● **What you should do**
Below are lines of data; count those containing the word "piles" and write nothing but the number.
Start of Block
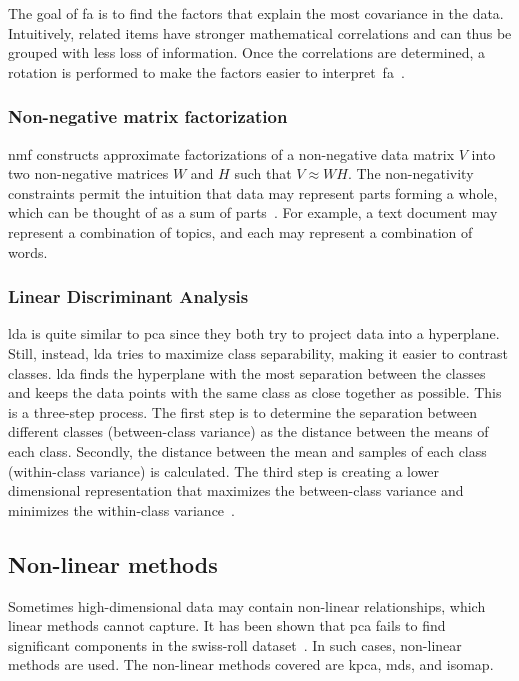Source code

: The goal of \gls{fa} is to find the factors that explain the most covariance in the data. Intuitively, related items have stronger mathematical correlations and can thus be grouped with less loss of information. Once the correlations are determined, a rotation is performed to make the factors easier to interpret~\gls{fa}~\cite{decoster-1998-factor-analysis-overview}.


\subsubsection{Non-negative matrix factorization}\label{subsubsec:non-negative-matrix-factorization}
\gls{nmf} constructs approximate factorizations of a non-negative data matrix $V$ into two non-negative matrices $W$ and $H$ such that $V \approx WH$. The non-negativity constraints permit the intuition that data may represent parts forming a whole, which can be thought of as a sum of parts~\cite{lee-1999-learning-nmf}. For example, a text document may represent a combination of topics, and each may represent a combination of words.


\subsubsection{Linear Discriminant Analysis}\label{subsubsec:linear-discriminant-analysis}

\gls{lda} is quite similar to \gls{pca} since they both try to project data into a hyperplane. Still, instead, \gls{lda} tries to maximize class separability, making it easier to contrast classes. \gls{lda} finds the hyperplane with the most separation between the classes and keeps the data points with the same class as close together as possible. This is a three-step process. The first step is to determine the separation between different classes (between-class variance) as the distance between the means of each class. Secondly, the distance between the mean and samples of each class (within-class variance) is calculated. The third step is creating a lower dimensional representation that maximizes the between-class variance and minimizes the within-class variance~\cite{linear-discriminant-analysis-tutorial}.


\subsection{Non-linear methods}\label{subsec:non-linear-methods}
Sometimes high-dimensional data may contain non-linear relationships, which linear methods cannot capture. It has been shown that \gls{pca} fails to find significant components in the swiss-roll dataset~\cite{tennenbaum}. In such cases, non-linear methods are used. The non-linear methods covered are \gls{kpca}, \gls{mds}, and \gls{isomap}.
End of Block
Start of Block
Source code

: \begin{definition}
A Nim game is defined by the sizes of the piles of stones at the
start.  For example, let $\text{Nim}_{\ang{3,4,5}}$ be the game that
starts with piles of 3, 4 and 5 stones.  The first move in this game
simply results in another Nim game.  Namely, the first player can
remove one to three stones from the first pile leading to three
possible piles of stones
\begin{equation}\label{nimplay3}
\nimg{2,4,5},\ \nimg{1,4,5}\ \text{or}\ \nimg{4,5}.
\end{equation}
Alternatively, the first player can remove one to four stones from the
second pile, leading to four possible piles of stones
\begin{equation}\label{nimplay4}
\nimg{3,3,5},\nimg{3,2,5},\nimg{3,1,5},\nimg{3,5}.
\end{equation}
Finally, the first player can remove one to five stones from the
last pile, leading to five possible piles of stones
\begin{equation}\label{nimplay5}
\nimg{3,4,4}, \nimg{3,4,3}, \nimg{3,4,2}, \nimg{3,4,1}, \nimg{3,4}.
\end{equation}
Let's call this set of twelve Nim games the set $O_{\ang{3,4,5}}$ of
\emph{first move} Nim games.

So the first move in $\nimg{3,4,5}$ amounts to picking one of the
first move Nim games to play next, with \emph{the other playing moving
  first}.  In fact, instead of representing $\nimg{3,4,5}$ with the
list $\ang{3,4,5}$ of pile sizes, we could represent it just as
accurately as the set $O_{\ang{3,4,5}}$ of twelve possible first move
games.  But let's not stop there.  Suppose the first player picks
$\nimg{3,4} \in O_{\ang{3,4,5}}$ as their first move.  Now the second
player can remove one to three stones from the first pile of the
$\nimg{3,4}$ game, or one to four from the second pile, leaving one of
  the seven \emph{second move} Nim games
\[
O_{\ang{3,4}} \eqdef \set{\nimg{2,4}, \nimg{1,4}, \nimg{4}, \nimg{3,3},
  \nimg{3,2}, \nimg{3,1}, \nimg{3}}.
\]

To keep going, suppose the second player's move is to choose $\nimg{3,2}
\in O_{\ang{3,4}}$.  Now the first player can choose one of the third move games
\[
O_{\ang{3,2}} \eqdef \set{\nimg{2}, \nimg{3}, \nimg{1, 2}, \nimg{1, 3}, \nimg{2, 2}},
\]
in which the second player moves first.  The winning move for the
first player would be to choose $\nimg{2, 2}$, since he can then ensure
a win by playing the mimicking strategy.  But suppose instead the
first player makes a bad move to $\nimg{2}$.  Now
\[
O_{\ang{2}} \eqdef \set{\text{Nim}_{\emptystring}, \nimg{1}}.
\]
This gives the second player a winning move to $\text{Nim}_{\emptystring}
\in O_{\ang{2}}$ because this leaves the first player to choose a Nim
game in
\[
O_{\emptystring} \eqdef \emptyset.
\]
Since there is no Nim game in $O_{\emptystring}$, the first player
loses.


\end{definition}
End of Block
● **Response to the exercise**
5